__Recorded information__:
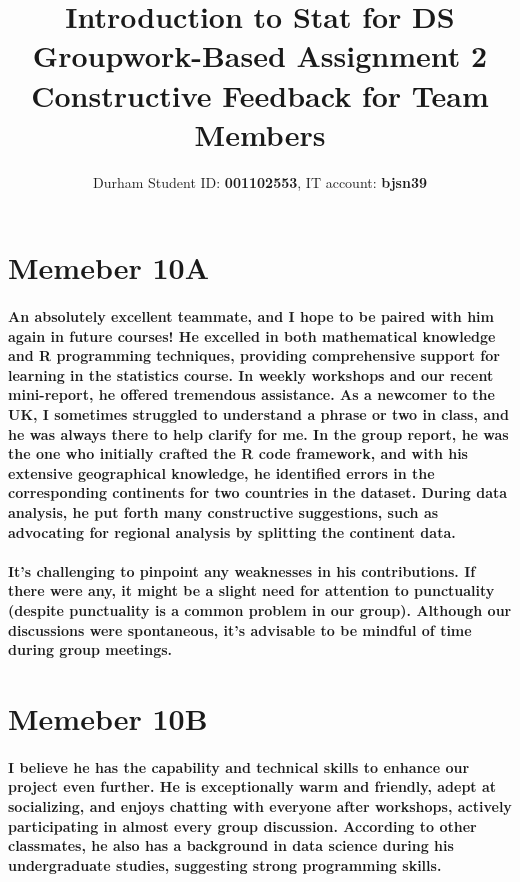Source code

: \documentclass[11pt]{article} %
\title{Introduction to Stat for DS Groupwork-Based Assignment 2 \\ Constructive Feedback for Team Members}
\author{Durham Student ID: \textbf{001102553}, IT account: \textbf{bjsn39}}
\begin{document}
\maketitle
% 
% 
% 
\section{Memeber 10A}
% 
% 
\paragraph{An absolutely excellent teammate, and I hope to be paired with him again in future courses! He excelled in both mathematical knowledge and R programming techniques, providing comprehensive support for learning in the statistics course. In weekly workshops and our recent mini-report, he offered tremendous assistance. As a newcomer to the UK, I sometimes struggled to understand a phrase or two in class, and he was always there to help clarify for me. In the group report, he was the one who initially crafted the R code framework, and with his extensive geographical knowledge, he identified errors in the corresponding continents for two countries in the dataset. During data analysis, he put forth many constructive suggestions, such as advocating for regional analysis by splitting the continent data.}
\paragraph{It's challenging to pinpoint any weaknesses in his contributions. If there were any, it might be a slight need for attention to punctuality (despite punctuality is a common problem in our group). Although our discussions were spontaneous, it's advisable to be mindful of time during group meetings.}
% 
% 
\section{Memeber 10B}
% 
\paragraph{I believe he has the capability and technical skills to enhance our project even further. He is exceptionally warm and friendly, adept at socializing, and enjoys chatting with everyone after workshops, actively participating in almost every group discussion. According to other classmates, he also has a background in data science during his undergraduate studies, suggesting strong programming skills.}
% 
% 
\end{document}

__Task details__: Give the number of lines in the entries that hold the word "section", and nothing else.

__Final answer__: 2